Beaucoup de patientes s'inquiètent en découvrant une pilosité faciale inattendue. Avant d'envisager une méthode d'épilation, il faut comprendre l'origine de cette manifestation cutanée. L'identification précise des causes permet d'orienter vers la prise en charge la plus adaptée, qu'elle soit esthétique ou médicale.

Différencier le duvet de l'hirsutisme

La première étape consiste à faire la différence entre une pilosité normale et une anomalie. Le corps féminin est recouvert d'un duvet physiologique, caractérisé par des poils fins, clairs et souples. À l'inverse, le poil terminal se montre épais, foncé et dru. La médecine définit l'hirsutisme comme une croissance de poils selon une distribution masculine, touchant environ 5 à 10 % des femmes.

Pour quantifier ce phénomène, les spécialistes utilisent le score de Ferriman-Gallwey. Inventé en 1961, cet outil d'évaluation clinique permet aux médecins de mesurer la sévérité de la pilosité sur une échelle allant jusqu'à 36. Un poil isolé sur le menton relève souvent de la simple génétique et ne signe pas systématiquement une maladie.

Identifier les facteurs hormonaux

Les hormones jouent le premier rôle dans la croissance pilaire. Le syndrome des ovaires polykystiques (SOPK) représente la cause majeure d'hirsutisme. Cette affection endocrinienne touche 10 % à 13 % des femmes et se caractérise par une surproduction d'androgènes. Étonnamment, près de 70 % des femmes atteintes de SOPK l'ignorent, mettant souvent leurs poils sur le compte d'une fatalité familiale.

La ménopause constitue une autre période propice. La chute des œstrogènes laisse le champ libre à la testostérone, ce qui stimule les follicules pileux du visage. La génétique module également la sensibilité des récepteurs cutanés aux hormones mâles, expliquant pourquoi certaines patientes développent une pilosité avec des taux sanguins parfaitement normaux.

Quand consulter un médecin spécialiste ?

Une pilosité abondante nécessite parfois des investigations approfondies. Observez l'évolution de vos poils et votre état de santé général. Consultez rapidement un médecin si vous constatez une apparition soudaine associée à des signes de virilisation : mue de la voix, acné persistante ou perte de cheveux sur les tempes.

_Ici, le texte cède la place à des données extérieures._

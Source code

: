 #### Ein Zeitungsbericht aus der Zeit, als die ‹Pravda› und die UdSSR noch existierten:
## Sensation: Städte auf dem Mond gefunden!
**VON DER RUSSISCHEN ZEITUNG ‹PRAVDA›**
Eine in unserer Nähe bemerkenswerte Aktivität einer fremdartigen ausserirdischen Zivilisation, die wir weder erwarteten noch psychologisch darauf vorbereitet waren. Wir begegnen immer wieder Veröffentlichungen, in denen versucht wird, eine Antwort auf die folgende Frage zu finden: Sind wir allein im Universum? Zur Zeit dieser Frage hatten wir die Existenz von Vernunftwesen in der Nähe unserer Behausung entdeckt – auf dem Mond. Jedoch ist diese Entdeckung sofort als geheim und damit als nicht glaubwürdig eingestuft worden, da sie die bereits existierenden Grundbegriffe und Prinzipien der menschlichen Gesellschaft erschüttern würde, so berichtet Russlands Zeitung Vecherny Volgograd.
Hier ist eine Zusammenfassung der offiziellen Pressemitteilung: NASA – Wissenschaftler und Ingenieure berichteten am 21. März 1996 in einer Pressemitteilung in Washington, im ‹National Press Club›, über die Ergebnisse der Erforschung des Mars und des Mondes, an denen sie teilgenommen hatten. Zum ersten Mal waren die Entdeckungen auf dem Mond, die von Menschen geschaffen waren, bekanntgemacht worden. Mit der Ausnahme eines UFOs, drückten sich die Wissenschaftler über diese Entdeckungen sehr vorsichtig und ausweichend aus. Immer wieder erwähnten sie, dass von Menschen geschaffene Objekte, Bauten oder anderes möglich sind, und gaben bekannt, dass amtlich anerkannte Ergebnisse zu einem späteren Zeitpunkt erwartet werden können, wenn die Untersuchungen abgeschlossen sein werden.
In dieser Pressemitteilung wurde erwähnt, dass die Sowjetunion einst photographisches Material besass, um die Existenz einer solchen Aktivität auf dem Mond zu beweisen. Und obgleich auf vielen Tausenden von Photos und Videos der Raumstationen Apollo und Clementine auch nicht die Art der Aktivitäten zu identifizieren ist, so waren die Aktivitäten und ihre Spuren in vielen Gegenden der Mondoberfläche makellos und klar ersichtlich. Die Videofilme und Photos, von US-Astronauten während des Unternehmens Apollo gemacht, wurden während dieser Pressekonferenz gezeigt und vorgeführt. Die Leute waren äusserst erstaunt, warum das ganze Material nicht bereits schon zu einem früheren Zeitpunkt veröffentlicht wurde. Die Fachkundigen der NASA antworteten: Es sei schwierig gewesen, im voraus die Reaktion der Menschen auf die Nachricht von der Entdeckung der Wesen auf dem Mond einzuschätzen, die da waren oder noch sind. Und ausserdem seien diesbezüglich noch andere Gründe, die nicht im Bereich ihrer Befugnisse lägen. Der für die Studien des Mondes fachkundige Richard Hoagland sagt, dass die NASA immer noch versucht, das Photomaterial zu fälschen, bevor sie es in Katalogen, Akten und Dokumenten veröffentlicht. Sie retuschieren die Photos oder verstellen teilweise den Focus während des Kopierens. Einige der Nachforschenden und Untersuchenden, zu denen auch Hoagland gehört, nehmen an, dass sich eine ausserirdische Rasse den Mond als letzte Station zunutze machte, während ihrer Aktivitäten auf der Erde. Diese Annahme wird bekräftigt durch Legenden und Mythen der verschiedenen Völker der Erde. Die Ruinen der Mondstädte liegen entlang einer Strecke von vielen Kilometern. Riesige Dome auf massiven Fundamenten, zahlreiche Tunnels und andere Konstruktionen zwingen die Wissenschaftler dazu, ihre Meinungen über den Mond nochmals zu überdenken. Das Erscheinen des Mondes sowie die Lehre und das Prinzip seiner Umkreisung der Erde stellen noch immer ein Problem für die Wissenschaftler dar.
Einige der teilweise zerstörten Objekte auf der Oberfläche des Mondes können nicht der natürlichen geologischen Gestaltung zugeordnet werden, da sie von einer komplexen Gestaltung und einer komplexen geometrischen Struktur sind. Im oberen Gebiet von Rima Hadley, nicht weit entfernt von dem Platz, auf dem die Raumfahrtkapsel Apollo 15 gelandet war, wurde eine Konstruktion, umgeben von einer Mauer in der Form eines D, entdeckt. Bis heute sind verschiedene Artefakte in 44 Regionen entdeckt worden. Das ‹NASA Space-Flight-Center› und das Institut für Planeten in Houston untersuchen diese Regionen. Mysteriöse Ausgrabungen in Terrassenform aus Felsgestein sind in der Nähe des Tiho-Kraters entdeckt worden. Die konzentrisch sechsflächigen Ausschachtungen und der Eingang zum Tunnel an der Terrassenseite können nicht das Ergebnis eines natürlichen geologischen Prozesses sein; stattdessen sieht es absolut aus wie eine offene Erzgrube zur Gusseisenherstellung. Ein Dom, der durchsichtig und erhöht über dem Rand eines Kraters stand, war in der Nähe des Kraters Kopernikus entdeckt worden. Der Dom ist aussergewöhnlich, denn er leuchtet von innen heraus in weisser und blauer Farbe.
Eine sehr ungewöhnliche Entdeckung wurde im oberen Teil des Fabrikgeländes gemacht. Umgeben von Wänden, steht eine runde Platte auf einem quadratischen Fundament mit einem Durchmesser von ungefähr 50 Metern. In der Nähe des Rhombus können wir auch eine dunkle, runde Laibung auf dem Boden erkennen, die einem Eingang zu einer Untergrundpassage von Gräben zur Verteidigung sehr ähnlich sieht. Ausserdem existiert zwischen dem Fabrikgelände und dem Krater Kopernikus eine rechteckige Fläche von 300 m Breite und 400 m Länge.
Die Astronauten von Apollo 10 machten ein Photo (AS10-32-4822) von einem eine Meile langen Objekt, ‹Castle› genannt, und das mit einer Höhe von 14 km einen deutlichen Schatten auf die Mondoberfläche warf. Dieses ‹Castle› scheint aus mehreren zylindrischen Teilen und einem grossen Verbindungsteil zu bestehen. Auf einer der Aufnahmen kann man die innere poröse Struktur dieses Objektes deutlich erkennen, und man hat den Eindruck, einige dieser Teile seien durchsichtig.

L'association avec des cycles menstruels irréguliers ou une prise de poids abdominale rapide justifie un avis médical. L'endocrinologue ou le dermatologue prescrit un bilan sanguin pour doser la testostérone ou réalise une échographie pelvienne afin d'éliminer toute pathologie sous-jacente.

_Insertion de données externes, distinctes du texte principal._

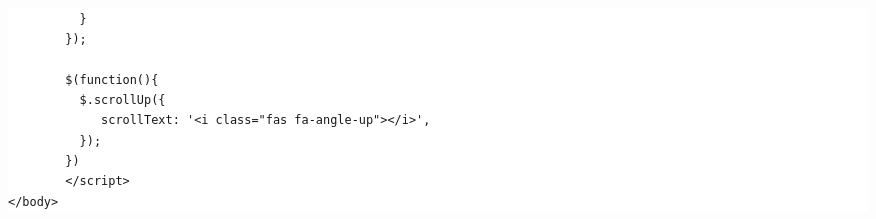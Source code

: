 		      }
		    });

		    $(function(){
			  $.scrollUp({
			  	 scrollText: '<i class="fas fa-angle-up"></i>', 
			  });
			})
			</script>
	</body>
</html>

Choisir le traitement esthétique adapté

La prise en charge combine souvent la dermatologie et la médecine esthétique. Les médecins proposent des traitements anti-androgènes ou des crèmes locales pour freiner la repousse. Contrairement aux idées reçues, le rasage n'accentue pas biologiquement la repousse, mais il coupe le poil à sa base la plus large, donnant une illusion de densité.

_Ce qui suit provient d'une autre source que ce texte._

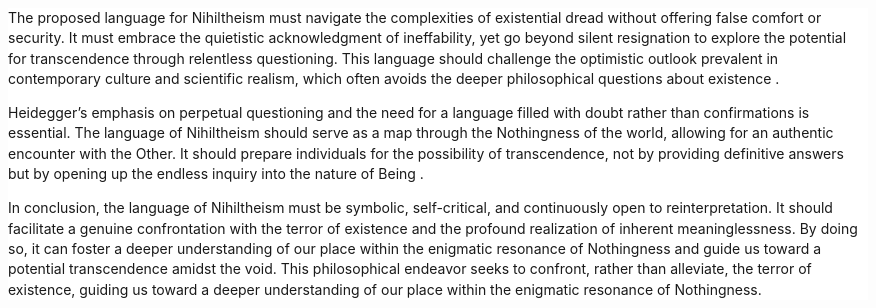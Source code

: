The proposed language for Nihiltheism must navigate the complexities of existential dread without offering false comfort or security. It must embrace the quietistic acknowledgment of ineffability, yet go beyond silent resignation to explore the potential for transcendence through relentless questioning. This language should challenge the optimistic outlook prevalent in contemporary culture and scientific realism, which often avoids the deeper philosophical questions about existence .  
  
Heidegger’s emphasis on perpetual questioning and the need for a language filled with doubt rather than confirmations is essential. The language of Nihiltheism should serve as a map through the Nothingness of the world, allowing for an authentic encounter with the Other. It should prepare individuals for the possibility of transcendence, not by providing definitive answers but by opening up the endless inquiry into the nature of Being .  
  
In conclusion, the language of Nihiltheism must be symbolic, self-critical, and continuously open to reinterpretation. It should facilitate a genuine confrontation with the terror of existence and the profound realization of inherent meaninglessness. By doing so, it can foster a deeper understanding of our place within the enigmatic resonance of Nothingness and guide us toward a potential transcendence amidst the void. This philosophical endeavor seeks to confront, rather than alleviate, the terror of existence, guiding us toward a deeper understanding of our place within the enigmatic resonance of Nothingness.

  

#   

#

Pour une élimination durable, l'électrolyse demeure la seule méthode reconnue comme définitive. Elle cible parfaitement les poils blancs ou isolés du menton. L'épilation au laser offre d'excellents résultats sur les poils foncés. Il faut toutefois rester vigilant : un laser mal paramétré sur le visage provoque parfois une repousse paradoxale, transformant le fin duvet voisin en poils drus.